Curadoria e tradução de Floriano Martins
Roberto Alberty Torres, conhecido como El Boquio, foi um destacado artista nascido na Carolina em 24 de janeiro de 1930. Após sua participação na Guerra da Coréia como integrante do Corpo Médico do Primeiro Batalhão do 65º Regimento de Infantaria, onde também teve a oportunidade de visitar o Japão em 1952, ele experimentou uma profunda transformação em sua sensibilidade artística ao admirar a forma como os artistas japoneses abordavam a vida e a história de seu povo.
Após retornar da guerra, em 1953, Alberty decidiu retomar os estudos na Universidade de Porto Rico, aproveitando as oportunidades que sua condição de veterano lhe oferecia. Embora inicialmente tenha seguido os estudos na área de administração de empresas, a sua paixão pela arte levou-o a abandonar essa carreira e a dedicar-se totalmente ao estudo das artes plásticas. Durante sua formação recebeu orientação e orientação de professores renomados como Eugenio Fernández Granel, Cristóbal Ruíz, Félix Bonilla Norat e Osiris Delgado, que o apresentaram a um mundo de ideias que ele desconhecia.
Alberty casou-se com Carmen Aida Fragoso e juntos tiveram um filho, Carlos Roberto Alberty Fragoso. Em 1961, o artista mudou-se para Nova York, onde fundou a Galeria El Morro junto com Jorge Mendoza e Domingo López, tornando-se assim a primeira galeria de artistas porto-riquenhos da cidade.
El Boquio, como era conhecido, deixou um legado artístico significativo. Sua experiência na guerra e seu contato com a cultura japonesa despertaram uma sensibilidade que influenciaria seu trabalho. Inspirado no Surrealismo e orientado por seus professores, Alberty criou o Mirador Azul, uma oficina-galeria, junto com outros artistas. Posteriormente, mudou-se para Nova York, onde recebeu a bolsa Guggenheim e teve a oportunidade de viajar pela Europa.
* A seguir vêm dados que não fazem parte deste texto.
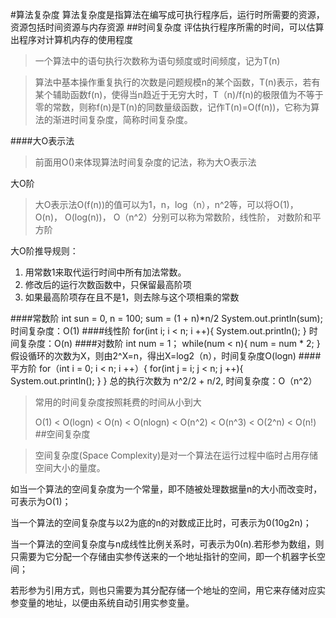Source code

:#算法复杂度
算法复杂度是指算法在编写成可执行程序后，运行时所需要的资源，资源包括时间资源与内存资源
##时间复杂度
评估执行程序所需的时间，可以估算出程序对计算机内存的使用程度
>一个算法中的语句执行次数称为语句频度或时间频度，记为T(n)

>算法中基本操作重复执行的次数是问题规模n的某个函数，T(n)表示，若有某个辅助函数f(n)，使得当n趋近于无穷大时，T（n)/f(n)的极限值为不等于零的常数，则称f(n)是T(n)的同数量级函数，记作T(n)=O(f(n))，它称为算法的渐进时间复杂度，简称时间复杂度。

####大O表示法
>前面用O()来体现算法时间复杂度的记法，称为大O表示法

大O阶

>大O表示法O(f(n))的值可以为1，n，log（n），n^2等，可以将O(1)， O(n)， O(log(n))， O（n^2）分别可以称为常数阶，线性阶， 对数阶和平方阶

大O阶推导规则：

1. 用常数1来取代运行时间中所有加法常数。
2. 修改后的运行次数函数中，只保留最高阶项
3. 如果最高阶项存在且不是1，则去除与这个项相乘的常数

####常数阶
	int sun = 0, n = 100;
	sum = (1 + n)*n/2
	System.out.println(sum);
时间复杂度：O(1)
####线性阶
	for(int i; i < n; i ++){
		System.out.println();
	}
时间复杂度：O(n)
####对数阶
	int num = 1；
	while(num < n){
		num = num * 2;
	}
假设循环的次数为X，则由2^X=n，得出X=log2（n），时间复杂度O(logn)
####平方阶
	for（int i = 0; i < n; i ++）{
		for(int j = i; j < n; j ++){
			System.out.println();
		}
	}
总的执行次数为 n^2/2 + n/2, 时间复杂度：O（n^2）

>常用的时间复杂度按照耗费的时间从小到大
>
>O(1) < O(logn) < O(n) < O(nlogn) < O(n^2) < O(n^3) < O(2^n) < O(n!)
##空间复杂度

>空间复杂度(Space Complexity)是对一个算法在运行过程中临时占用存储空间大小的量度。

如当一个算法的空间复杂度为一个常量，即不随被处理数据量n的大小而改变时，可表示为O(1)；

当一个算法的空间复杂度与以2为底的n的对数成正比时，可表示为0(10g2n)；

当一个算法的空间复杂度与n成线性比例关系时，可表示为0(n).若形参为数组，则只需要为它分配一个存储由实参传送来的一个地址指针的空间，即一个机器字长空间；

若形参为引用方式，则也只需要为其分配存储一个地址的空间，用它来存储对应实参变量的地址，以便由系统自动引用实参变量。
Caracterizado por sua personalidade excêntrica e profundo conhecimento intelectual, Roberto Alberty interessou-se pela poesia, pela pintura e, na década de 1970, focou-se cada vez mais na composição de suas obras, explorando a arte do readymade, a colagem e o trabalho conceitual. Partindo sempre do pessoal, a palavra e a poesia tornaram-se o centro do seu trabalho artístico.
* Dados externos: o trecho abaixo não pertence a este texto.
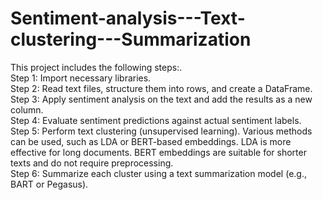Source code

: # Sentiment-analysis---Text-clustering---Summarization
This project includes the following steps:.<br>
Step 1: Import necessary libraries.<br>
Step 2: Read text files, structure them into rows, and create a DataFrame.<br>
Step 3: Apply sentiment analysis on the text and add the results as a new column.<br>
Step 4: Evaluate sentiment predictions against actual sentiment labels.<br>
Step 5: Perform text clustering (unsupervised learning). Various methods can be used, such as LDA or BERT-based embeddings. LDA is more effective for long documents. BERT embeddings are suitable for shorter texts and do not require preprocessing.<br>
Step 6: Summarize each cluster using a text summarization model (e.g., BART or Pegasus).<br>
Roberto Alberty faleceu aos 55 anos, em 12 de setembro de 1985, em decorrência de um câncer de pulmão. Seus restos mortais foram cremados e estão depositados no Cemitério Municipal de Carolina.
Após sua morte, foi publicado um livro em homenagem ao seu nome, graças à colaboração de seus amigos mais próximos. Estes amigos deram continuidade à tradição de prestar homenagem ao artista, à arte e à cultura, visitando o cemitério onde repousam as suas cinzas, num evento conhecido como “Baquinoquio”. Desta forma, o legado de Alberty continua vivo e a sua influência perdura no mundo da arte.
EMMANUEL PEREZ
[ESTIVE MORTO POR UM TEMPO]
Estive morto por um tempo
Entre um milhão de algas
A ver se me contavam
Das genuínas praias
Estive morto por um tempo
Anos em minha garganta
Esperando sem medida
Como um grito de Hosana
Estive morto sim
Morto até as entranhas
Entre novas trevas
Esperando sem ganas
Estive mais do que morto
E nem estive de cama
[DE UM TRAJE QUE PASSOU…]
De um traje que passou e uma encomenda surgiu então o retrato da noite.
Houve dúvida das flores e ante a dúvida um presente foi parido.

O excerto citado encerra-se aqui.